**** Dataset records ****
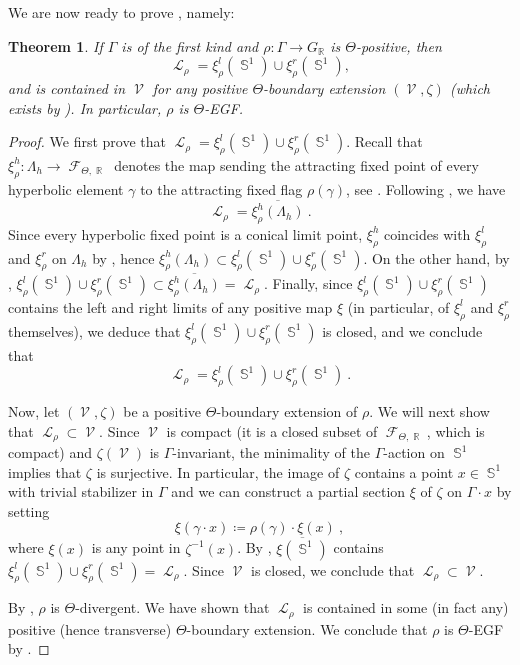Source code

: \documentclass{amsart}
\theoremstyle{plain}
\newtheorem{theorem}[proposition]{Theorem}
\theoremstyle{definition}
\DeclareMathOperator{\Fc}{\mathcal{F}}
\DeclareMathOperator{\Lc}{\mathcal{L}}
\DeclareMathOperator{\Vc}{\mathcal{V}}
\DeclareMathOperator{\Rb}{{\mathbb{R}}}
\DeclareMathOperator{\Sb}{\mathbb{S}}
\newcommand*\from{\colon}
\newcommand{\1}{\mathbf{1}}
\begin{document}
We are now ready to prove , namely:
\begin{theorem}\label{theorem: extended positive representations are extended geometrically finite}
    If $\Gamma$ is of the first kind and $\rho \from \Gamma\to G_{\Rb}$ is $\Theta$-positive, then 
    \[\Lc_\rho = \xi^l_\rho(\Sb^1)\cup \xi^r_\rho(\Sb^1),\] 
    and is contained in $\Vc$ for any positive $\Theta$-boundary extension $(\Vc,\zeta)$ (which exists by ). In particular, $\rho$ is $\Theta$-EGF.
\end{theorem}
\begin{proof}
    We first prove that $\Lc_\rho = \xi^l_\rho(\Sb^1)\cup \xi^r_\rho(\Sb^1)$.
    Recall that $\xi^h_\rho\colon \Lambda_h \to \Fc_{\Theta,\Rb}$ denotes the map sending the attracting fixed point of every hyperbolic element $\gamma$ to the attracting fixed flag $\rho(\gamma)$, see .
    Following , we have 
    \[\Lc_\rho = \overline{\xi_\rho^h(\Lambda_h)}~.\]
    Since every hyperbolic fixed point is a conical limit point, $\xi_\rho^h$ coincides with $\xi_\rho^l$ and $\xi_\rho^r$ on $\Lambda_h$ by , hence $\xi_\rho^h(\Lambda_h) \subset \xi^l_\rho(\Sb^1) \cup \xi^r_\rho(\Sb^1)$.
    On the other hand, by , $\xi^l_\rho(\Sb^1) \cup \xi^r_\rho(\Sb^1) \subset \overline{\xi_\rho^h(\Lambda_h)} = \Lc_\rho$.
    Finally, since $\xi^l_\rho(\Sb^1)\cup \xi^r_\rho(\Sb^1)$ contains the left and right limits of any positive map $\xi$ (in particular, of $\xi^l_\rho$ and $\xi^r_\rho$ themselves), we deduce that $\xi^l_\rho(\Sb^1) \cup \xi^r_\rho(\Sb^1)$ is closed, and we conclude that
    \[\Lc_\rho = \xi^l_\rho(\Sb^1) \cup \xi^r_\rho(\Sb^1)~.\]

    Now, let $(\Vc,\zeta)$ be a positive $\Theta$-boundary extension of $\rho$. We will next show that $\Lc_\rho\subset\Vc$. Since $\Vc$ is compact (it is a closed subset of $\Fc_{\Theta,\Rb}$, which is compact) and $\zeta(\Vc)$ is $\Gamma$-invariant, the minimality of the $\Gamma$-action on $\Sb^1$ implies that $\zeta$ is surjective. In particular, the image of $\zeta$ contains a point $x \in \Sb^1$ with trivial stabilizer in $\Gamma$ and we can construct a partial section $\xi$ of $\zeta$ on $\Gamma\cdot x$ by setting \[\xi(\gamma\cdot x) \coloneqq  \rho(\gamma)\cdot \xi(x)~,\]
    where $\xi(x)$ is any point in $\zeta^{-1}(x)$.
    By , $\overline{\xi(\Sb^1)}$ contains $\xi^l_\rho(\Sb^1) \cup \xi^r_\rho(\Sb^1) =\Lc_\rho$. Since $\Vc$ is closed, we conclude that $\Lc_\rho \subset \Vc$. 
    
     By , $\rho$ is $\Theta$-divergent. We have shown that $\Lc_\rho$ is contained in some (in fact any) positive (hence transverse) $\Theta$-boundary extension. We conclude that $\rho$ is $\Theta$-EGF by .
\end{proof}
\end{document}
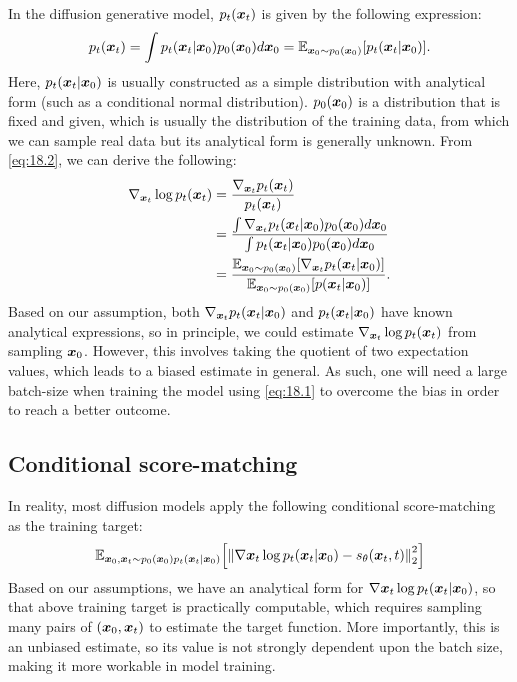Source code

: In the diffusion generative model, $p_t(\bm{x}_{t})$ is given by the following expression:
\begin{equation}
    \label{eq:18.2}
    p_t(\bm{x}_{t})=\int p_t(\bm{x}_{t}|\bm{x}_0)p_0(\bm{x}_0)d\bm{x}_0=\mathbb{E}_{\bm{x}_0\sim p_0(\bm{x}_0)} [p_t(\bm{x}_{t}|\bm{x}_0)].
\end{equation}
Here, $p_t(\bm{x}_{t}|\bm{x}_0)$ is usually constructed as a simple distribution with analytical form (such as a conditional normal distribution). $p_0(\bm{x}_0)$ is a distribution that is fixed and given, which is usually the distribution of the training data, from which we can sample real data but its analytical form is generally unknown. From \cref{eq:18.2}, we can derive the following:
\begin{align}
    \nabla_{\bm{x}_{t}}\log p_t(\bm{x}_{t}) &=\frac{\nabla_{\bm{x}_{t}}p_t(\bm{x}_{t})}{p_t(\bm{x}_{t})}\nonumber\\
    &=\frac{\int \nabla_{\bm{x}_{t}} p_t(\bm{x}_{t}|\bm{x}_0)p_0(\bm{x}_0)d\bm{x}_0}{\int p_t(\bm{x}_{t}|\bm{x}_0)p_0(\bm{x}_0)d\bm{x}_0}\label{eq:18.3}\\
    &=\frac{\mathbb{E}_{\bm{x}_0\sim p_0(\bm{x}_0)} [\nabla_{\bm{x}_{t}} p_t(\bm{x}_{t}|\bm{x}_0)]}{\mathbb{E}_{\bm{x}_0\sim p_0(\bm{x}_0)} [p(\bm{x}_{t}|\bm{x}_0)]}.\nonumber
\end{align}
Based on our assumption, both $\nabla_{\bm{x}_{t}}p_t(\bm{x}_{t}|\bm{x}_0)$ and $p_t(\bm{x}_{t}|\bm{x}_0)$ have known analytical expressions, so in principle, we could estimate  $\nabla_{\bm{x}_{t}}\log p_t(\bm{x}_{t})$ from sampling $\bm{x}_0$. However, this involves taking the quotient of two expectation values, which leads to a biased estimate in general. As such, one will need a large batch-size when training the model using \cref{eq:18.1} to overcome the bias in order to reach a better outcome.

\subsection{Conditional score-matching}

In reality, most diffusion models apply the following conditional score-matching as the training target:
\begin{equation}
    \label{eq:18.4}
    \mathbb{E}_{\bm{x}_0,\bm{x}_{t}\sim p_0(\bm{x}_0)p_t(\bm{x}_{t}|\bm{x}_0)}\Bigl[ \left\|\nabla{\bm{x}_{t}}\log p_t(\bm{x}_{t}|\bm{x}_0)-s_\theta (\bm{x}_{t},t) \right\|_2^2\Bigr]
\end{equation}
Based on our assumptions, we have an analytical form for $\nabla{\bm{x}_{t}}\log p_t(\bm{x}_{t}|\bm{x}_0)$, so that above training target is practically computable, which requires sampling many pairs of $(\bm{x}_0,\bm{x}_{t})$ to estimate the target function. More importantly, this is an unbiased estimate, so its value is not strongly dependent upon the batch size, making it more workable in model training.

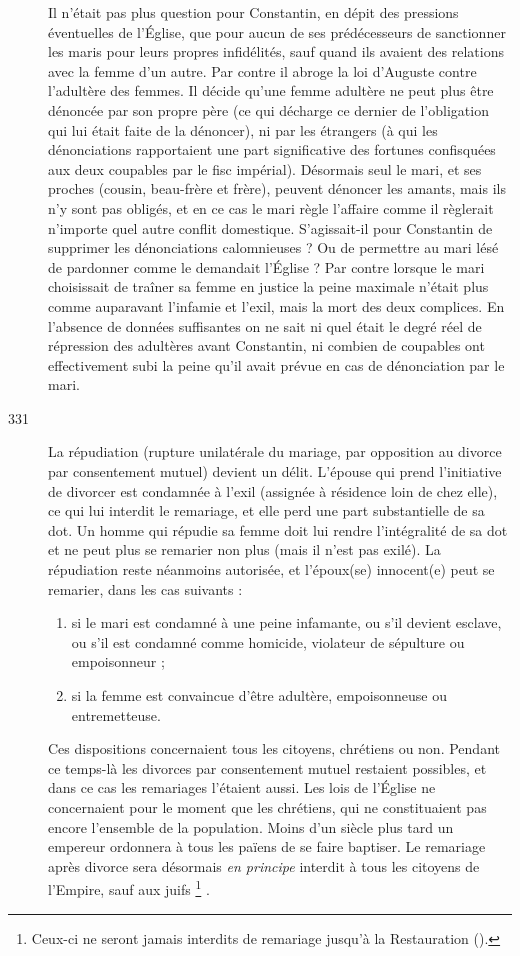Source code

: \begin{description}
Il n'était pas plus question pour Constantin, en dépit des pressions éventuelles de l'Église, que pour aucun de ses prédécesseurs de sanctionner les maris pour leurs propres infidélités, sauf quand ils avaient des relations avec la femme d'un autre. Par contre il abroge la loi d'Auguste contre l'adultère des femmes. Il décide qu'une femme adultère ne peut plus être dénoncée par son propre père (ce qui décharge ce dernier de l'obligation qui lui était faite de la dénoncer), ni par les étrangers (à qui les dénonciations rapportaient une part significative des fortunes confisquées aux deux coupables par le fisc impérial). Désormais seul le mari, et ses proches (cousin, beau-frère et frère), peuvent dénoncer les amants, mais ils n'y sont pas obligés, et en ce cas le mari règle l'affaire comme il règlerait n'importe quel autre conflit domestique. S'agissait-il pour Constantin de supprimer les dénonciations calomnieuses ? Ou de permettre au mari lésé de pardonner comme le demandait l'Église ? Par contre lorsque le mari choisissait de traîner sa femme en justice la peine maximale n'était plus comme auparavant l'infamie et l'exil, mais la mort des deux complices. En l'absence de données suffisantes on ne sait ni quel était le degré réel de répression des adultères avant Constantin, ni combien de coupables ont effectivement subi la peine qu'il avait prévue en cas de dénonciation par le mari. 

\item[331] La répudiation (rupture unilatérale du mariage, par opposition au divorce par consentement mutuel) devient un délit. L'épouse qui prend l'initiative de divorcer est condamnée à l'exil (assignée à résidence loin de chez elle), ce qui lui interdit le remariage, et elle perd une part substantielle de sa dot. Un homme qui répudie sa femme doit lui rendre l'intégralité de sa dot et ne peut plus se remarier non plus (mais il n'est pas exilé). La répudiation reste néanmoins autorisée, et l'époux(se) innocent(e) peut se remarier, dans les cas suivants :
\begin{enumerate}[leftmargin=*,itemsep=0pt]
\item si le mari est condamné à une peine infamante, ou s'il devient esclave, ou s'il est condamné comme homicide, violateur de sépulture ou empoisonneur ;
\item si la femme est convaincue d'être adultère, empoisonneuse ou entremetteuse.
 \end{enumerate}
Ces dispositions concernaient tous les citoyens, chrétiens ou non. Pendant ce temps-là les divorces par consentement mutuel restaient possibles, et dans ce cas les remariages l'étaient aussi. Les lois de l'Église ne concernaient pour le moment que les chrétiens, qui ne constituaient pas encore l'ensemble de la population. Moins d'un siècle plus tard un empereur ordonnera à tous les païens de se faire baptiser. Le remariage après divorce sera désormais \emph{en principe} interdit à tous les citoyens de l'Empire, sauf aux juifs%
\footnote{Ceux-ci ne seront jamais interdits de remariage jusqu'à la Restauration ().}%
.


\end{description}
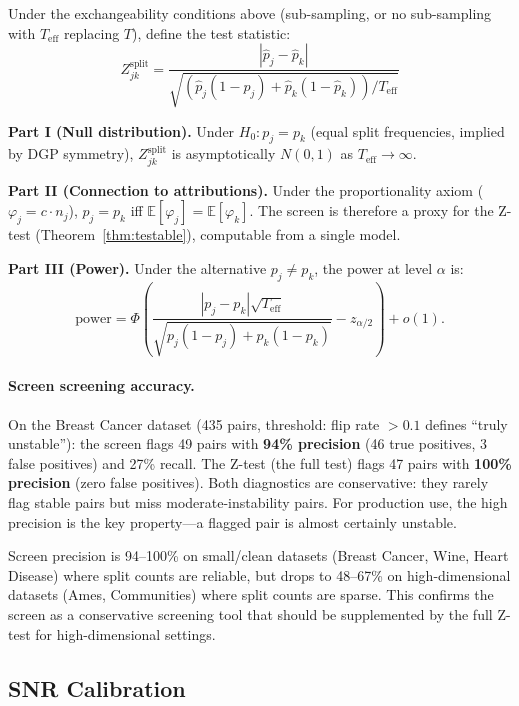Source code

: \documentclass{jmlr}
\newcommand{\E}{\mathbb{E}}
\begin{document}
\begin{theorem}
\label{thm:split-diagnostic}
Under the exchangeability conditions above (sub-sampling, or no sub-sampling with $T_{\text{eff}}$ replacing $T$), define the test statistic:
\[
    Z^{\text{split}}_{jk} = \frac{|\hat{p}_j - \hat{p}_k|}{\sqrt{(\hat{p}_j(1-\hat{p}_j) + \hat{p}_k(1-\hat{p}_k))/T_{\text{eff}}}}
\]

\textbf{Part I (Null distribution).} Under $H_0: p_j = p_k$ (equal split frequencies, implied by DGP symmetry), $Z^{\text{split}}_{jk}$ is asymptotically $N(0,1)$ as $T_{\text{eff}} \to \infty$.

\textbf{Part II (Connection to attributions).} Under the proportionality axiom ($\varphi_j = c \cdot n_j$), $p_j = p_k$ iff $\E[\varphi_j] = \E[\varphi_k]$. The screen is therefore a proxy for the Z-test (Theorem~\ref{thm:testable}), computable from a single model.

\textbf{Part III (Power).} Under the alternative $p_j \neq p_k$, the power at level $\alpha$ is:
\[
    \text{power} = \Phi\!\left(\frac{|p_j - p_k|\sqrt{T_{\text{eff}}}}{\sqrt{p_j(1-p_j) + p_k(1-p_k)}} - z_{\alpha/2}\right) + o(1).
\]
\end{theorem}

\paragraph{Screen screening accuracy.}
On the Breast Cancer dataset (435 pairs, threshold: flip rate $> 0.1$ defines ``truly unstable''): the screen flags 49 pairs with \textbf{94\% precision} (46 true positives, 3 false positives) and 27\% recall. The Z-test (the full test) flags 47 pairs with \textbf{100\% precision} (zero false positives). Both diagnostics are conservative: they rarely flag stable pairs but miss moderate-instability pairs. For production use, the high precision is the key property---a flagged pair is almost certainly unstable.

Screen precision is 94--100\% on small/clean datasets (Breast Cancer, Wine, Heart Disease) where split counts are reliable, but drops to 48--67\% on high-dimensional datasets (Ames, Communities) where split counts are sparse. This confirms the screen as a conservative screening tool that should be supplemented by the full Z-test for high-dimensional settings.

\subsection{SNR Calibration}
\label{sec:snr}
\end{document}
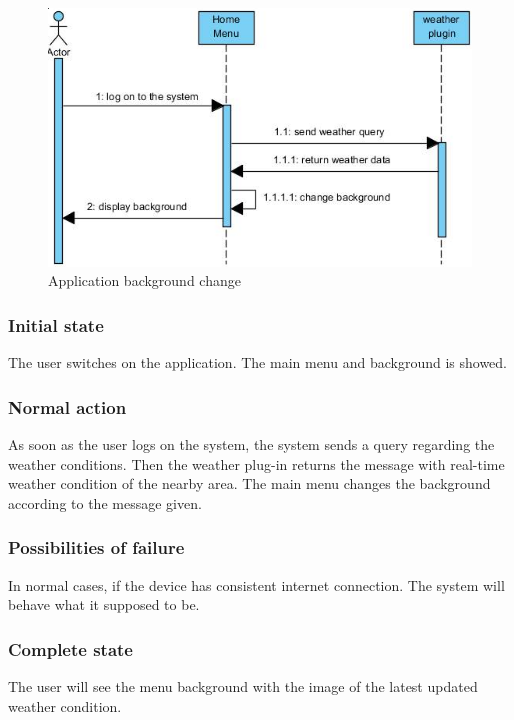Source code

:\documentclass[10pt,a4paper,oneside]{report}
\begin{document}
\begin{figure}[H]
 \centering
 \includegraphics[keepaspectratio, scale=0.5]{seqback.png}
 \caption{Application background change}
\end{figure}

\subsubsection*{Initial state}
The user switches on the application. The main menu and background is showed.
\subsubsection*{Normal action}
As soon as the user logs on the system, the system sends a query regarding the weather conditions. Then the weather plug-in returns the message with real-time weather condition of the nearby area. The main menu changes the background according to the message given.
\subsubsection*{Possibilities of failure}
In normal cases, if the device has consistent internet connection. The system will behave what it supposed to be.
\subsubsection*{Complete state}
The user will see the menu background with the image of the latest updated weather condition.
\end{document}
****
Work to be completed =>
Check the entries above for the word "mutuel" and copy every line where it turns up.

Finished task =>
\item[331] La répudiation (rupture unilatérale du mariage, par opposition au divorce par consentement mutuel) devient un délit. L'épouse qui prend l'initiative de divorcer est condamnée à l'exil (assignée à résidence loin de chez elle), ce qui lui interdit le remariage, et elle perd une part substantielle de sa dot. Un homme qui répudie sa femme doit lui rendre l'intégralité de sa dot et ne peut plus se remarier non plus (mais il n'est pas exilé). La répudiation reste néanmoins autorisée, et l'époux(se) innocent(e) peut se remarier, dans les cas suivants :
Ces dispositions concernaient tous les citoyens, chrétiens ou non. Pendant ce temps-là les divorces par consentement mutuel restaient possibles, et dans ce cas les remariages l'étaient aussi. Les lois de l'Église ne concernaient pour le moment que les chrétiens, qui ne constituaient pas encore l'ensemble de la population. Moins d'un siècle plus tard un empereur ordonnera à tous les païens de se faire baptiser. Le remariage après divorce sera désormais \emph{en principe} interdit à tous les citoyens de l'Empire, sauf aux juifs%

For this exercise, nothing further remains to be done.